[[ Input data open ]]
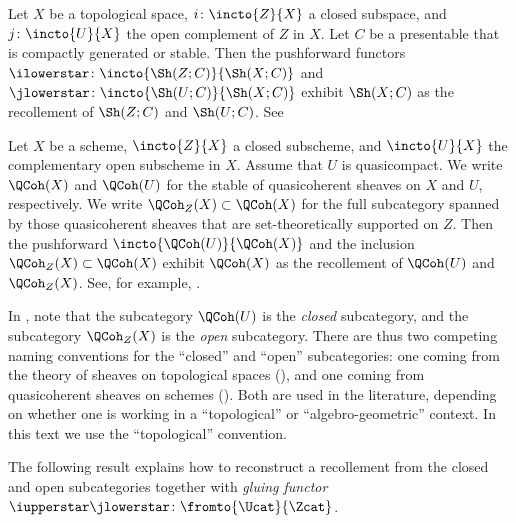 \begin{example}\label{ex:Shrecollement}
	Let $ X $ be a topological space, $ i \colon \incto{Z}{X} $ a closed subspace, and $ j \colon \incto{U}{X} $ the open complement of $ Z $ in $ X $.
	Let $ C $ be a presentable \category that is compactly generated or stable.
	Then the pushforward functors $ \ilowerstar \colon \incto{\Sh(Z;C)}{\Sh(X;C)} $ and $ \jlowerstar \colon \incto{\Sh(U;C)}{\Sh(X;C)} $ exhibit $ \Sh(X;C) $ as the recollement of $ \Sh(Z;C) $ and $ \Sh(U;C) $.
	See \cites[]{HA}[Corollaries 2.12 \& 2.23]{arXiv:2108.03545}
\end{example}

\begin{example}\label{ex:QCohrecollement}
	Let $ X $ be a scheme, $ \incto{Z}{X} $ a closed subscheme, and $ \incto{U}{X} $ the complementary open subscheme in $ X $.
	Assume that $ U $ is quasicompact.
	We write $ \QCoh(X) $ and $ \QCoh(U) $ for the stable \categories of quasicoherent sheaves on $ X $ and $ U $, respectively.
	We write $ \QCoh_{Z}(X) \subset \QCoh(X) $ for the full subcategory spanned by those quasicoherent sheaves that are set-theoretically supported on $ Z $.
	Then the pushforward $ \incto{\QCoh(U)}{\QCoh(X)} $ and the inclusion $ \QCoh_{Z}(X) \subset \QCoh(X) $ exhibit $ \QCoh(X) $ as the recollement of $ \QCoh(U) $ and $ \QCoh_{Z}(X) $.
	See, for example, .
\end{example}

\begin{warning}
	In , note that the subcategory $ \QCoh(U) $ is the \textit{closed} subcategory, and the subcategory $ \QCoh_{Z}(X) $ is the \textit{open} subcategory.
	There are thus two competing naming conventions for the ``closed'' and ``open'' subcategories: one coming from the theory of sheaves on topological spaces (), and one coming from quasicoherent sheaves on schemes ().
	Both are used in the literature, depending on whether one is working in a ``topological'' or
	``algebro-geometric'' context. 
	In this text we use the ``topological'' convention.
\end{warning}

The following result explains how to reconstruct a recollement from the closed and open subcategories together with \textit{gluing functor} $ \iupperstar\jlowerstar \colon \fromto{\Ucat}{\Zcat} $.

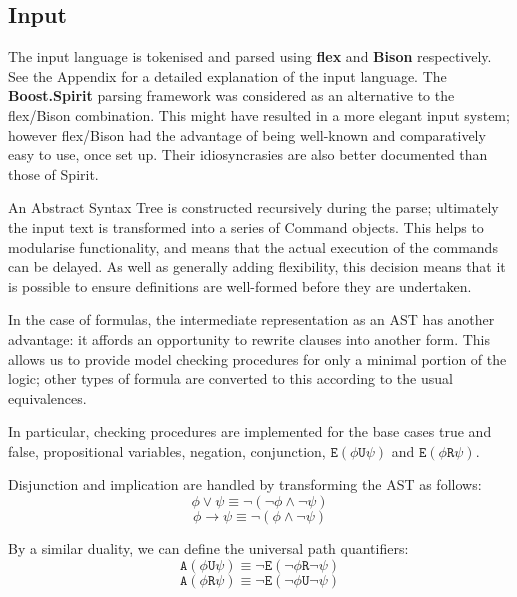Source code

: \documentclass[11pt]{article}
\theoremstyle{definition}
\begin{document}




\subsection{Input}

The input language is tokenised and parsed using \textbf{flex} and
\textbf{Bison} respectively. See the Appendix for a detailed explanation of the
input language. The \textbf{Boost.Spirit} parsing framework was considered as
an alternative to the flex/Bison combination. This might have resulted in a
more elegant input system; however flex/Bison had the advantage of being
well-known and comparatively easy to use, once set up. Their idiosyncrasies are
also better documented than those of Spirit.

An Abstract Syntax Tree is constructed recursively during the parse; ultimately
the input text is transformed into a series of Command objects. This helps to
modularise functionality, and means that the actual execution of the commands
can be delayed. As well as generally adding flexibility, this decision means
that it is possible to ensure definitions are well-formed before they are
undertaken.

In the case of formulas, the intermediate representation as an AST has another
advantage: it affords an opportunity to rewrite clauses into another form.
This allows us to provide model checking procedures for only a minimal portion
of the logic; other types of formula are converted to this according to the
usual equivalences.

In particular, checking procedures are implemented for the base cases true and
false, propositional variables, negation, conjunction,
$\texttt{E}(\phi\texttt{U}\psi)$ and $\texttt{E}(\phi\texttt{R}\psi)$.

Disjunction and implication are handled by transforming the AST as follows:
\[ \phi \vee \psi \equiv \neg ( \neg \phi \wedge \neg \psi ) \]
\[ \phi \rightarrow \psi \equiv \neg ( \phi \wedge \neg \psi ) \]

By a similar duality, we can define the universal path quantifiers:\cite{Kreutzer10}
\[ \texttt{A}(\phi\texttt{U}\psi) \equiv \neg\texttt{E}(\neg\phi\texttt{R}\neg\psi) \]
\[ \texttt{A}(\phi\texttt{R}\psi) \equiv \neg\texttt{E}(\neg\phi\texttt{U}\neg\psi) \]

\end{document}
[[ Input data closed ]]
■ **What you should do**:
Print the material above verbatim except the pictures.

■ **Answer**:
 \begin{example}\label{ex:Shrecollement}
	Let $ X $ be a topological space, $ i \colon \incto{Z}{X} $ a closed subspace, and $ j \colon \incto{U}{X} $ the open complement of $ Z $ in $ X $.
	Let $ C $ be a presentable \category that is compactly generated or stable.
	Then the pushforward functors $ \ilowerstar \colon \incto{\Sh(Z;C)}{\Sh(X;C)} $ and $ \jlowerstar \colon \incto{\Sh(U;C)}{\Sh(X;C)} $ exhibit $ \Sh(X;C) $ as the recollement of $ \Sh(Z;C) $ and $ \Sh(U;C) $.
	See \cites[]{HA}[Corollaries 2.12 \& 2.23]{arXiv:2108.03545}
\end{example}

\begin{example}\label{ex:QCohrecollement}
	Let $ X $ be a scheme, $ \incto{Z}{X} $ a closed subscheme, and $ \incto{U}{X} $ the complementary open subscheme in $ X $.
	Assume that $ U $ is quasicompact.
	We write $ \QCoh(X) $ and $ \QCoh(U) $ for the stable \categories of quasicoherent sheaves on $ X $ and $ U $, respectively.
	We write $ \QCoh_{Z}(X) \subset \QCoh(X) $ for the full subcategory spanned by those quasicoherent sheaves that are set-theoretically supported on $ Z $.
	Then the pushforward $ \incto{\QCoh(U)}{\QCoh(X)} $ and the inclusion $ \QCoh_{Z}(X) \subset \QCoh(X) $ exhibit $ \QCoh(X) $ as the recollement of $ \QCoh(U) $ and $ \QCoh_{Z}(X) $.
	See, for example, .
\end{example}

\begin{warning}
	In , note that the subcategory $ \QCoh(U) $ is the \textit{closed} subcategory, and the subcategory $ \QCoh_{Z}(X) $ is the \textit{open} subcategory.
	There are thus two competing naming conventions for the ``closed'' and ``open'' subcategories: one coming from the theory of sheaves on topological spaces (), and one coming from quasicoherent sheaves on schemes ().
	Both are used in the literature, depending on whether one is working in a ``topological'' or
	``algebro-geometric'' context. 
	In this text we use the ``topological'' convention.
\end{warning}

The following result explains how to reconstruct a recollement from the closed and open subcategories together with \textit{gluing functor} $ \iupperstar\jlowerstar \colon \fromto{\Ucat}{\Zcat} $.

Source code

: \documentclass[11pt]{article}
\theoremstyle{definition}
\begin{document}




\subsection{Input}

The input language is tokenised and parsed using \textbf{flex} and
\textbf{Bison} respectively. See the Appendix for a detailed explanation of the
input language. The \textbf{Boost.Spirit} parsing framework was considered as
an alternative to the flex/Bison combination. This might have resulted in a
more elegant input system; however flex/Bison had the advantage of being
well-known and comparatively easy to use, once set up. Their idiosyncrasies are
also better documented than those of Spirit.

An Abstract Syntax Tree is constructed recursively during the parse; ultimately
the input text is transformed into a series of Command objects. This helps to
modularise functionality, and means that the actual execution of the commands
can be delayed. As well as generally adding flexibility, this decision means
that it is possible to ensure definitions are well-formed before they are
undertaken.

In the case of formulas, the intermediate representation as an AST has another
advantage: it affords an opportunity to rewrite clauses into another form.
This allows us to provide model checking procedures for only a minimal portion
of the logic; other types of formula are converted to this according to the
usual equivalences.

In particular, checking procedures are implemented for the base cases true and
false, propositional variables, negation, conjunction,
$\texttt{E}(\phi\texttt{U}\psi)$ and $\texttt{E}(\phi\texttt{R}\psi)$.

Disjunction and implication are handled by transforming the AST as follows:
\[ \phi \vee \psi \equiv \neg ( \neg \phi \wedge \neg \psi ) \]
\[ \phi \rightarrow \psi \equiv \neg ( \phi \wedge \neg \psi ) \]

By a similar duality, we can define the universal path quantifiers:\cite{Kreutzer10}
\[ \texttt{A}(\phi\texttt{U}\psi) \equiv \neg\texttt{E}(\neg\phi\texttt{R}\neg\psi) \]
\[ \texttt{A}(\phi\texttt{R}\psi) \equiv \neg\texttt{E}(\neg\phi\texttt{U}\neg\psi) \]

\end{document}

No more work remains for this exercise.